Jumat, 20 Agustus 2010

Dark Age Pendidikan Indonesia

Pendidikan tak akan lepas dari peran komponen-komponen penting bangsa. Tak hanya sekedar murid-guru. Memang yang terlibat langsung dan kelihatan tanpa adanya hijab yang membatasi adalah peran siswa dan guru secara langsung. Karena pendidikan merupakan sebuah proses yang akan membawa perbaikan bangsa, maka orang-orang yang terlibat secara langsung maupun tidak langsung harus menyadari bahwa masa depan bangsa sangat ditentukan dengan kualitas pendidikan yang dilaksanakan. Secara otomatis kualitas pendidikan di negeri ini sangat ditentukan oleh kualitas komponen-komponennya baik itu kualitas pemerintah, kualitas tenaga pendidik, dan otomatis kualitas siswa dan masyarakat yang menjadi objek dan subjek pendidikan tersebut. Ketiganya mempunyai keterkaitan yang serial. Perhatian pemerintah terhadap pendidikan secara langsung akan mempengaruhi peran tenaga pendidik. Begitu pula tenaga pendidik akan mempengaruhi secara langsung dengan yang dididik. Ketiganya terbungkus dalam sebuah sistem pendidikan. Ketika salah satu mengalami disfungsi, maka yang lain pun akan mengalami abnormalisasi sehingga akan merusak sistem itu sendiri. Sistem diciptakan untuk membuat semuanya sinergis. Layaknya bangunan. Sistem itu adalah perencanaan dan perancangan sehingga dengan perencanaan dan perancangan yang matang komponen-komponen dalam bangunan akan saling mendukung satu dengan yang lain.
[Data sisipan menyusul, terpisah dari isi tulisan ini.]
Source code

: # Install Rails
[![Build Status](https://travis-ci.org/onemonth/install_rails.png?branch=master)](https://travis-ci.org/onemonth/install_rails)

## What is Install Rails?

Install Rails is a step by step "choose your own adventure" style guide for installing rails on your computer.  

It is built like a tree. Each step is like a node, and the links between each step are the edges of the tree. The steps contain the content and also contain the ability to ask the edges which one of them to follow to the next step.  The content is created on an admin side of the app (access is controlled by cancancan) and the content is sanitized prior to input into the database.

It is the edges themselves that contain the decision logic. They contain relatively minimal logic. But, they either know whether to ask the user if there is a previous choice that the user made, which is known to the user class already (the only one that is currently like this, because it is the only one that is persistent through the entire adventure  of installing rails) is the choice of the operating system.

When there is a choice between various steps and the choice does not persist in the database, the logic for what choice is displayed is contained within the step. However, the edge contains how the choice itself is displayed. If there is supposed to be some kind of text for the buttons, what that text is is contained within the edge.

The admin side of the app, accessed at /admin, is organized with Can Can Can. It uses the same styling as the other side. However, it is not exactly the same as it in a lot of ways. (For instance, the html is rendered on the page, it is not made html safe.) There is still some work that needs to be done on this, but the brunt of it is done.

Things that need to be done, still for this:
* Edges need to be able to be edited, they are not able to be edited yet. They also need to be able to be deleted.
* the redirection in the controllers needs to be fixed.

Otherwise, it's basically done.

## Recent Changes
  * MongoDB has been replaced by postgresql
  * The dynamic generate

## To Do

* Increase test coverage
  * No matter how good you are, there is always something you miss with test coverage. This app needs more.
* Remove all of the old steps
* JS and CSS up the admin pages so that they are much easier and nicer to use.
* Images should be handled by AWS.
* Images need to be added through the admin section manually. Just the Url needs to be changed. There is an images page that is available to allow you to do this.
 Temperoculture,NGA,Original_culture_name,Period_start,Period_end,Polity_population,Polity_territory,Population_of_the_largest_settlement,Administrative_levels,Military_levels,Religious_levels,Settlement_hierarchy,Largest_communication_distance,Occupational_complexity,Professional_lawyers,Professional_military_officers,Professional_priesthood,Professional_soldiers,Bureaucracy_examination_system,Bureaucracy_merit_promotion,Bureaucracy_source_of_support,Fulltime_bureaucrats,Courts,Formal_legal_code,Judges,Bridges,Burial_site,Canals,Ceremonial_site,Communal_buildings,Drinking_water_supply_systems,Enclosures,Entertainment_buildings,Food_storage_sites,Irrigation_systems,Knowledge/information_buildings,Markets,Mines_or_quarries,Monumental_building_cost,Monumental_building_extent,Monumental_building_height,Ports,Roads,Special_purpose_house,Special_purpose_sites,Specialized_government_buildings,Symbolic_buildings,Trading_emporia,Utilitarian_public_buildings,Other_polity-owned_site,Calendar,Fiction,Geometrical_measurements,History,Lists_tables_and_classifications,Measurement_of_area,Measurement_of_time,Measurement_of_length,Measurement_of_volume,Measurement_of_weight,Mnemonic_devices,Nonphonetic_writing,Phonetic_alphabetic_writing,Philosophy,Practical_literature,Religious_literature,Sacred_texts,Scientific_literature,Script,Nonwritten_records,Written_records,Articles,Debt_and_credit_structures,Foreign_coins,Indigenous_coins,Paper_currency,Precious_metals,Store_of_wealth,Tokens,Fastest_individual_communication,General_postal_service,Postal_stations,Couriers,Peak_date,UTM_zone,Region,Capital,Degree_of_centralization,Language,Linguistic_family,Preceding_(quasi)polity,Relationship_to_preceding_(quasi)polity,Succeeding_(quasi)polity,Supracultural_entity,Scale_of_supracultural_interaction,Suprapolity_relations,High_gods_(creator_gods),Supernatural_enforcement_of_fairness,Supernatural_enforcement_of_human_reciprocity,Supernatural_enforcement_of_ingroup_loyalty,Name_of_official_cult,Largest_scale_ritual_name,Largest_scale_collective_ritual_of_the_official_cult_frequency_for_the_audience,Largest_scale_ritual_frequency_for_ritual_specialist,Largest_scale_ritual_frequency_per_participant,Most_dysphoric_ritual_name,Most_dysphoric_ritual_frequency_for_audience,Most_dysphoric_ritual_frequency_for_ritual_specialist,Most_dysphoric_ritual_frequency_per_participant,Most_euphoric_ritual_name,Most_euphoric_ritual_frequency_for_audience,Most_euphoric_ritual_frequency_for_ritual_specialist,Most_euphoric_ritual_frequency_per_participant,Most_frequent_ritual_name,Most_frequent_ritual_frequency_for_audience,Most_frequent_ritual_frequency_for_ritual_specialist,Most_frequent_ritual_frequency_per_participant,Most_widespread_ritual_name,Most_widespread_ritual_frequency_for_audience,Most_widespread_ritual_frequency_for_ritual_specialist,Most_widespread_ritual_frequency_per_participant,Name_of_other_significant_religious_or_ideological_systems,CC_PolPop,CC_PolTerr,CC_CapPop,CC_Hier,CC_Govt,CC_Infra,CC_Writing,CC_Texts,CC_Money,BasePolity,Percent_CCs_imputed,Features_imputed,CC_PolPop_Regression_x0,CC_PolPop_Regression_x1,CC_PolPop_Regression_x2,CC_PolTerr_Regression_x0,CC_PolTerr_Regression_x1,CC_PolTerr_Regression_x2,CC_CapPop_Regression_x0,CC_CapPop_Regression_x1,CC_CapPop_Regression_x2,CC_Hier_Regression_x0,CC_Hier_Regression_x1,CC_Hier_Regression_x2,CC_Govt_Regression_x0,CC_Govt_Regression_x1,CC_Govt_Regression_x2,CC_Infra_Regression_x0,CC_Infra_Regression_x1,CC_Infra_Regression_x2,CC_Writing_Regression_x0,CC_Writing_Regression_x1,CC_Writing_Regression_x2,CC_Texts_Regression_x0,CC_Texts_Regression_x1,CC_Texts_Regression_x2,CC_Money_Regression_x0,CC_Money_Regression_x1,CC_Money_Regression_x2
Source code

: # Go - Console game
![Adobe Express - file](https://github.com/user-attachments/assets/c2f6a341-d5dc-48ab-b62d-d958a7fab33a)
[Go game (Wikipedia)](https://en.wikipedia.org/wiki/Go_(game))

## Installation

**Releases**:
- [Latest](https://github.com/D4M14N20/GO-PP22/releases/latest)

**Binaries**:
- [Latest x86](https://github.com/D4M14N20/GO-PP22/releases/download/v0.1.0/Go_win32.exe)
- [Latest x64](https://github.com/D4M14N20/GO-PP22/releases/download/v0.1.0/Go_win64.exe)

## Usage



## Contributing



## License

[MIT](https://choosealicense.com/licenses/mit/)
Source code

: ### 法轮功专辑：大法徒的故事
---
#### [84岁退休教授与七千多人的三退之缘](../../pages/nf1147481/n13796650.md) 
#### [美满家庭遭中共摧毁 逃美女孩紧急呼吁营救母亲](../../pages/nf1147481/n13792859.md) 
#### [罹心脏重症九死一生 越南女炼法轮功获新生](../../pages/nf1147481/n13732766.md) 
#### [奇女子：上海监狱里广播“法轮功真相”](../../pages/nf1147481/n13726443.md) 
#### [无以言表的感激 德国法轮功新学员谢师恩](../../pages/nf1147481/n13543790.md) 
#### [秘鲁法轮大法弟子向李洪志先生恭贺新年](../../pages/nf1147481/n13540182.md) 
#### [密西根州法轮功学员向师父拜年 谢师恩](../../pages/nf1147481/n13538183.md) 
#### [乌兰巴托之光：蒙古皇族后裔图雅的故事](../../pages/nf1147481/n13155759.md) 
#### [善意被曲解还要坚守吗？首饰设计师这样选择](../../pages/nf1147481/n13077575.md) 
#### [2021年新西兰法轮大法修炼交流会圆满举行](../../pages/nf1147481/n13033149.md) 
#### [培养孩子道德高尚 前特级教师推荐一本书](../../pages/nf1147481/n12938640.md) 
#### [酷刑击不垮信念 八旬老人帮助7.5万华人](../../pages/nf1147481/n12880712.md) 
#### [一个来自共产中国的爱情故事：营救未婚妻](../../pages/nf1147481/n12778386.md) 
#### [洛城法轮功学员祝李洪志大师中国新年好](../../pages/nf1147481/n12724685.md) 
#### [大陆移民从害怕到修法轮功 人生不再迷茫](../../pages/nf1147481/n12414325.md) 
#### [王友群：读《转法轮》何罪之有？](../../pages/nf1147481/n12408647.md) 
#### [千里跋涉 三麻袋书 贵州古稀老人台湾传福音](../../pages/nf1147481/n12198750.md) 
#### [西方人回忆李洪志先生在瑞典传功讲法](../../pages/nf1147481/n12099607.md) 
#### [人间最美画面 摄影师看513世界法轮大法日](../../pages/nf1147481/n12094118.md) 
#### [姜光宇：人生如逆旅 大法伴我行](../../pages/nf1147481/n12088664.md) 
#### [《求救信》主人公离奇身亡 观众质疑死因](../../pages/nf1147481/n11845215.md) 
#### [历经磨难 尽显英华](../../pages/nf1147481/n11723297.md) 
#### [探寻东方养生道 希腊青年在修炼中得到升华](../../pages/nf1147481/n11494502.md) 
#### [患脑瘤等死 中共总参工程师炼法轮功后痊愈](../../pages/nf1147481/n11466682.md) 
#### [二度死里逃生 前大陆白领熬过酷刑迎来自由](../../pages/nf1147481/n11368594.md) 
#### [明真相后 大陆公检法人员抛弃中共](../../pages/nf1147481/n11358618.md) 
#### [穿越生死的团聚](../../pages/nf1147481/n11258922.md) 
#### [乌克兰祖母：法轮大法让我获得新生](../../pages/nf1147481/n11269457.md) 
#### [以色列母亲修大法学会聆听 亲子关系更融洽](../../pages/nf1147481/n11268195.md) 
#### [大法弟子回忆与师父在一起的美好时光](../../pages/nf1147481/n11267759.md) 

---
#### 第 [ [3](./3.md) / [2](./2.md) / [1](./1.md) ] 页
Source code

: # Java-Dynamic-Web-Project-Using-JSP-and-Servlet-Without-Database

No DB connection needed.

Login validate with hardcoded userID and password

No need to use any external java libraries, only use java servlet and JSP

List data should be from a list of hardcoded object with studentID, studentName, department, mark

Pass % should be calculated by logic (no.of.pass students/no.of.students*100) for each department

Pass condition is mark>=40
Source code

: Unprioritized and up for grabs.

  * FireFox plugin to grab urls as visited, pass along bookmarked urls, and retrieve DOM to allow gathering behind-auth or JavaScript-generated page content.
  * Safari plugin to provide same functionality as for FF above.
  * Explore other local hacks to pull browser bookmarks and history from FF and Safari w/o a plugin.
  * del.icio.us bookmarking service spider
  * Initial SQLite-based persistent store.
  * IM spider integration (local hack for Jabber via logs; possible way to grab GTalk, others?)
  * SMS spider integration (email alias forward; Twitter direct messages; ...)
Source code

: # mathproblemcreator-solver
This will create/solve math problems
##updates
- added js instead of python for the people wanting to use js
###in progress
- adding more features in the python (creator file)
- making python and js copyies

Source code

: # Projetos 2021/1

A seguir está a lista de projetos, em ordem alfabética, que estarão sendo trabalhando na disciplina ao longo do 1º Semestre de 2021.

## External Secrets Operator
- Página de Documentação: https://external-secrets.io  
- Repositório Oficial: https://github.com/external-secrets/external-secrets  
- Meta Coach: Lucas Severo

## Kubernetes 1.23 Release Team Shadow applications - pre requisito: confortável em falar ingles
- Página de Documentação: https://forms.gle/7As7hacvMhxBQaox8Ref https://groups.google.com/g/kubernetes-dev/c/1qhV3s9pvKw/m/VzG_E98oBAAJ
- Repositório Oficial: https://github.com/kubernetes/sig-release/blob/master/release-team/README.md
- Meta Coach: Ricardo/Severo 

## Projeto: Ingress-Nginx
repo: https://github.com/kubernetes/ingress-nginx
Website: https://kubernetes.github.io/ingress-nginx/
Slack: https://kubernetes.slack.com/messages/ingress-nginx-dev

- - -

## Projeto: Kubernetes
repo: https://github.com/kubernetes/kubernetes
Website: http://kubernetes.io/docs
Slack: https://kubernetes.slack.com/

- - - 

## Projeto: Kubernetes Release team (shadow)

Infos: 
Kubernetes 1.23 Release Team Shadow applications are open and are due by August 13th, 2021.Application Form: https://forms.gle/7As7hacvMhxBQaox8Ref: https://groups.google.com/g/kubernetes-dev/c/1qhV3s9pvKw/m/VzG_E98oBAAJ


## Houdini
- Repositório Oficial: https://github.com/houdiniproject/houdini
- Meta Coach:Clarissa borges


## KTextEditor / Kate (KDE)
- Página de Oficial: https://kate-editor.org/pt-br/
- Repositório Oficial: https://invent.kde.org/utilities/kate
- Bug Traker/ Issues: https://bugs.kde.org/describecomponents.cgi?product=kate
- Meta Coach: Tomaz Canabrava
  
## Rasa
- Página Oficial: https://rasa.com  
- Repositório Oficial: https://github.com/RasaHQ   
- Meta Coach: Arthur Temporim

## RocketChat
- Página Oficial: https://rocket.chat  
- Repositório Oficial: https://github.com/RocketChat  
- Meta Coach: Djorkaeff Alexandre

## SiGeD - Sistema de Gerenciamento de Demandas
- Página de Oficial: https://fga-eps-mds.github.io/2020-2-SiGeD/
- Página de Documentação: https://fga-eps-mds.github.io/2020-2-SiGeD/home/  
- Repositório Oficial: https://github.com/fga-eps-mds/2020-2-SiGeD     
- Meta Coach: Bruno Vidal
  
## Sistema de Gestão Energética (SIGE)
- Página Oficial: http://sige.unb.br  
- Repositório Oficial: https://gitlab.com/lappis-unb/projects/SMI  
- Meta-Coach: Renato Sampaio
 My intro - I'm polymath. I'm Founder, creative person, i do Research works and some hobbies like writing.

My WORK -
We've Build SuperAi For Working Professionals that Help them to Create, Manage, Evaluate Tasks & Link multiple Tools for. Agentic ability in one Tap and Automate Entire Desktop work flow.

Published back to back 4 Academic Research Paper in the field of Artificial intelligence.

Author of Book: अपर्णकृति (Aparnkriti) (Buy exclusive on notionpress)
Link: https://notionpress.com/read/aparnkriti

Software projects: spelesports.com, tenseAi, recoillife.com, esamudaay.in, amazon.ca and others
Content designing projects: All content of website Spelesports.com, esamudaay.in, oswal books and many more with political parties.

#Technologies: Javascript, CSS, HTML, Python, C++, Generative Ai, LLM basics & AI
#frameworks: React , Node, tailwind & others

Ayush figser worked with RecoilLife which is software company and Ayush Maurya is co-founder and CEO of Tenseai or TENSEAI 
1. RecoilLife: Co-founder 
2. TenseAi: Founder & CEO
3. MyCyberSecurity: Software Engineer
Satu hal yang menjadi ingatan bagi kita semua, UN (Ujian Nasional) yang tetap menjadi satu-satunya tolok ukur kelulusan agaknya membuat pendidikan yang dilaksanakan di negeri ini hanya berorientasi dengan standar nilai. Apa yang terjadi? Para peserta didik akan lebih tertarik dengan bimbingan belajar ataupun privat yang berorientasi pada tercapainya nilai setinggi-tingginy tanpa memperhatikan aspek lain yang sebenarnya menjadi ukuran keberhasilan pendidikan seperti moralitas. Peran guru akan terdegradasi dari peran aslinya. Yang seharusnya membuat peserta didik menjadi orang-orang yang terdidik, memiliki kepekaan dengan lingkungan masyarakat, memilik sense dengan kondisi bangsa berubah menjadi mesin-mesin pencetak nilai tinggi. Apakah cukup dengan nilai UN yang tinggi jika moral diabaikan? Retoris memang. Drilling merupakan makanan sehari-hari bagi para siswa. Para peserta didik dipacu untuk bisa mencapai nilai minimal sesuai dengan standar yang ditetapkan pemerintah. Aspek-aspek lain agaknya harus dilupakan dulu oleh guru dan siswa. Jika UN lulus, selesai masalah. Begitulah kira-kira yang menjadi anggapan guru, siswa, dan orang tua siswa. Kematian mahasiswa STPDN yang terjadi berulang kali (terakhir kematian Cliff Muntu) harusnya menjadi pelajaran bagi kita semua bahwa ada yang salah dengan sistem pendidikan di Indonesia. Tempat yang digunakan untuk mendidik pamong-pamong yang akan berhadapan langsung dengan masyarakat, yang bisa menyejukkan kondisi masyarakat menjadi tempat yang merancang sistem sarkasme. Bagaimana mungkin masyarakat akan merasa nyaman jika calon-calon pengayomnya adalah orang-orang yang kasar? Tidak boleh kita lupakan juga kematian siswa sekolah dasar yang dianiaya oleh tiga teman sebayanya. Jelas sekali bahwa moralitas dikesampingkan dalam sistem pendidikan kita.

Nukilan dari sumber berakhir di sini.